De grote vraag van de moderne tijd is niet wannéér of op welke wijze we ons bewust worden van de sociale, maatschappelijke en ecologische degeneratie die ons maatschappelijk systeem (het industrieel kapitalisme) veroorzaakt, maar welke stappen we bereid zijn daartegen te ondernemen. Dát, zegt Chris Hibbitt in zijn proefschrift, is de werkelijke uitdaging van duurzaamheid. Hibbit promoveert op 26 februari aan de Faculteit der Economische Wetenschappen en Bedrijfskunde.
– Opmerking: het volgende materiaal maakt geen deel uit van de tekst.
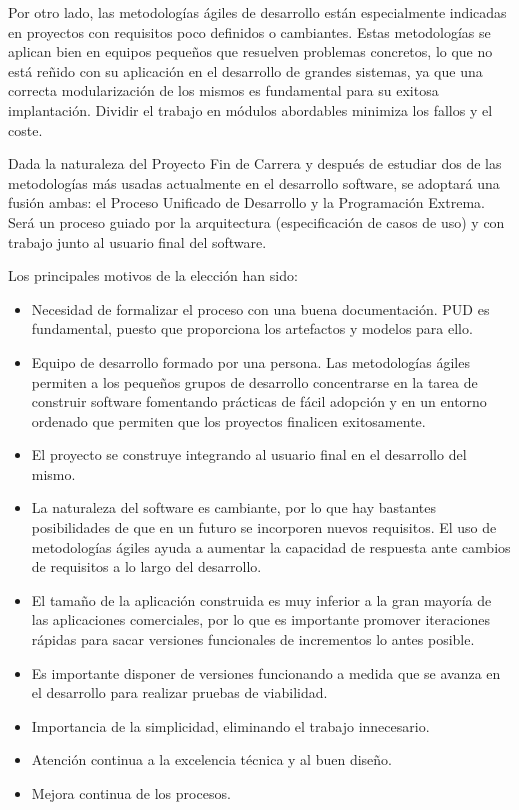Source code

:     Por otro lado, las metodologías ágiles de desarrollo están especialmente indicadas en proyectos con requisitos poco definidos o cambiantes. Estas metodologías se aplican bien en equipos pequeños que resuelven problemas concretos, lo que no está reñido con su aplicación en el desarrollo de grandes sistemas, ya que una correcta modularización de los mismos es fundamental para su exitosa implantación. Dividir el trabajo en módulos abordables minimiza los fallos y el coste.
    
    Dada la naturaleza del Proyecto Fin de Carrera y después de estudiar dos de las metodologías más usadas actualmente en el desarrollo software, se adoptará una fusión ambas: el Proceso Unificado de Desarrollo y la Programación Extrema. Será un proceso guiado por la arquitectura (especificación de casos de uso) y con trabajo junto al usuario final del software. 
    
    Los principales motivos de la elección han sido:
    
    \begin{itemize}
      \item Necesidad de formalizar el proceso con una buena documentación. PUD es fundamental, puesto que proporciona los artefactos y modelos para ello.
      \item Equipo de desarrollo formado por una persona. Las metodologías ágiles permiten a los pequeños grupos de desarrollo concentrarse en la tarea de construir software fomentando prácticas de fácil adopción y en un entorno ordenado que permiten que los proyectos finalicen exitosamente.
      \item El proyecto se construye integrando al usuario final en el desarrollo del mismo. 
      \item La naturaleza del software es cambiante, por lo que hay bastantes posibilidades de que en un futuro se incorporen nuevos requisitos. El uso de metodologías ágiles ayuda a aumentar la capacidad de respuesta ante cambios de requisitos a lo largo del desarrollo.
      \item El tamaño de la aplicación construida es muy inferior a la gran mayoría de las aplicaciones comerciales, por lo que es importante promover iteraciones rápidas para sacar versiones funcionales de incrementos lo antes posible.
      \item Es importante disponer de versiones funcionando a medida que se avanza en el desarrollo para realizar pruebas de viabilidad.
      \item Importancia de la simplicidad, eliminando el trabajo innecesario.
      \item Atención continua a la excelencia técnica y al buen diseño.
      \item Mejora continua de los procesos.
    \end{itemize}  
    
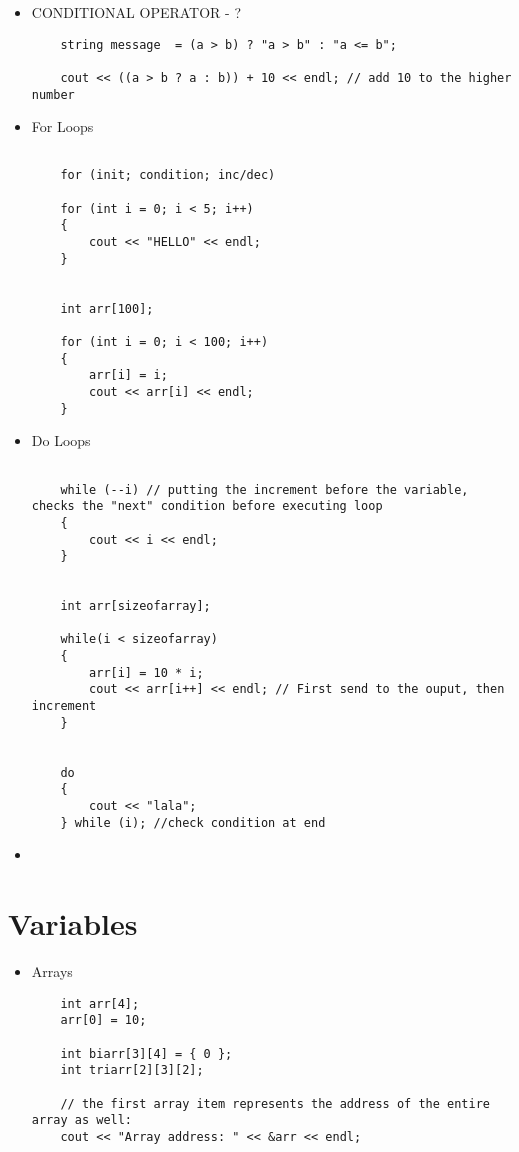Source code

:\documentclass{article}
\begin{document}
\begin{itemize}
\begin{lstlisting}
\end{lstlisting}

\item{CONDITIONAL OPERATOR - ?}
\begin{lstlisting}
	string message  = (a > b) ? "a > b" : "a <= b";

	cout << ((a > b ? a : b)) + 10 << endl; // add 10 to the higher number
\end{lstlisting}


\item{For Loops}
\begin{lstlisting}

	for (init; condition; inc/dec)
	
	for (int i = 0; i < 5; i++)
	{
		cout << "HELLO" << endl;
	}
	
	
	int arr[100];

	for (int i = 0; i < 100; i++)
	{
		arr[i] = i;
		cout << arr[i] << endl;
	}

\end{lstlisting}


\item{Do Loops}
\begin{lstlisting}

	while (--i) // putting the increment before the variable, checks the "next" condition before executing loop
	{
		cout << i << endl;
	}
	
	
	int arr[sizeofarray];
	
	while(i < sizeofarray)
	{
		arr[i] = 10 * i;
		cout << arr[i++] << endl; // First send to the ouput, then increment
	}
	
	
	do
	{
		cout << "lala";
	} while (i); //check condition at end

\end{lstlisting}



\item{}
\begin{lstlisting}

\end{lstlisting}



\end{itemize}






\section{Variables}

\begin{itemize}

\item{Arrays}
\begin{lstlisting}
	int arr[4];
	arr[0] = 10;

	int biarr[3][4] = { 0 };
	int triarr[2][3][2];

	// the first array item represents the address of the entire array as well:
	cout << "Array address: " << &arr << endl;
	
	
\end{lstlisting}

\end{itemize}
\end{document}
Hibbit, een Engelse registeraccountant, bestudeerde milieurapportages, zogenaamde corporate environmental disclosures (CED"s) van negentig grote bedrijven in Duitsland en de Benelux over de jaren 1989-1995. Met vier verschillende theoretische modellen van bestuurlijke motivaties en gedrag trachtte Hibbitt de variaties in milieuverslaggeving over die zeven jaar, maar ook tussen bedrijfssectoren onderling, te begrijpen, te verklaren en te voorspellen. Variabelen in die modellen zijn onder meer industriële gevoeligheid, politieke zichtbaarheid, aandeelhoudersbelang en (slechte) milieuprestaties zoals waargenomen door non-gouvernementele milieuorganisaties (NGMO"s).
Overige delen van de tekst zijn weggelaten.